L’argument : Dans le chapitre final de la trilogie X-Men, les mutants affrontent un choix historique et leur plus grand combat... Un "traitement" leur permet désormais d’échapper à ce qu’ils sont. Ils peuvent conserver ce qui fait leur caractère unique mais leur vaut la défiance et la méfiance de l’humanité, ou bien abandonner leurs pouvoirs et devenir des humains à part entière.

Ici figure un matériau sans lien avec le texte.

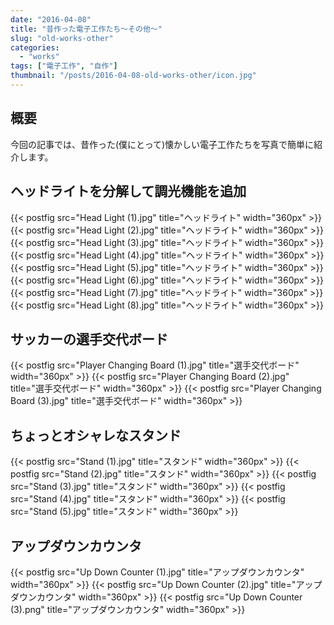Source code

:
 ```yaml
---
date: "2016-04-08"
title: "昔作った電子工作たち～その他～"
slug: "old-works-other"
categories:
  - "works"
tags: ["電子工作", "自作"]
thumbnail: "/posts/2016-04-08-old-works-other/icon.jpg"
---
```


## 概要

今回の記事では、昔作った(僕にとって)懐かしい電子工作たちを写真で簡単に紹介します。

## ヘッドライトを分解して調光機能を追加
<!--more-->

{{< postfig src="Head Light (1).jpg" title="ヘッドライト" width="360px" >}}
{{< postfig src="Head Light (2).jpg" title="ヘッドライト" width="360px" >}}
{{< postfig src="Head Light (3).jpg" title="ヘッドライト" width="360px" >}}
{{< postfig src="Head Light (4).jpg" title="ヘッドライト" width="360px" >}}
{{< postfig src="Head Light (5).jpg" title="ヘッドライト" width="360px" >}}
{{< postfig src="Head Light (6).jpg" title="ヘッドライト" width="360px" >}}
{{< postfig src="Head Light (7).jpg" title="ヘッドライト" width="360px" >}}
{{< postfig src="Head Light (8).jpg" title="ヘッドライト" width="360px" >}}

## サッカーの選手交代ボード

{{< postfig src="Player Changing Board (1).jpg" title="選手交代ボード" width="360px" >}}
{{< postfig src="Player Changing Board (2).jpg" title="選手交代ボード" width="360px" >}}
{{< postfig src="Player Changing Board (3).jpg" title="選手交代ボード" width="360px" >}}

## ちょっとオシャレなスタンド

{{< postfig src="Stand (1).jpg" title="スタンド" width="360px" >}}
{{< postfig src="Stand (2).jpg" title="スタンド" width="360px" >}}
{{< postfig src="Stand (3).jpg" title="スタンド" width="360px" >}}
{{< postfig src="Stand (4).jpg" title="スタンド" width="360px" >}}
{{< postfig src="Stand (5).jpg" title="スタンド" width="360px" >}}

## アップダウンカウンタ

{{< postfig src="Up Down Counter (1).jpg" title="アップダウンカウンタ" width="360px" >}}
{{< postfig src="Up Down Counter (2).jpg" title="アップダウンカウンタ" width="360px" >}}
{{< postfig src="Up Down Counter (3).png" title="アップダウンカウンタ" width="360px" >}}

Les points de vue opposés des leaders des mutants, Charles Xavier, qui prêche la tolérance, et Magneto, qui croit à la survie des plus adaptés, sont plus que jamais incompatibles et vont déclencher la plus acharnée des batailles.
Notre avis : La catastrophe annoncée lors du remplacement de Bryan Singer par Brett Ratner (Rush hour, 1998) aux commandes de ce dernier volet de la trilogie n’aura pas lieu. Pour autant, les fans de la saga ne doivent pas trop vite crier victoire, car si le nouveau cinéaste ne sabote pas totalement le travail de son prédécesseur, il ne lui apporte pas grand-chose non plus. Loin de la mise en scène très classe de Singer, Ratner se contente de suivre platement les aventures toujours aussi incroyables d’une poignée de mutants aux pouvoirs extraordinaires.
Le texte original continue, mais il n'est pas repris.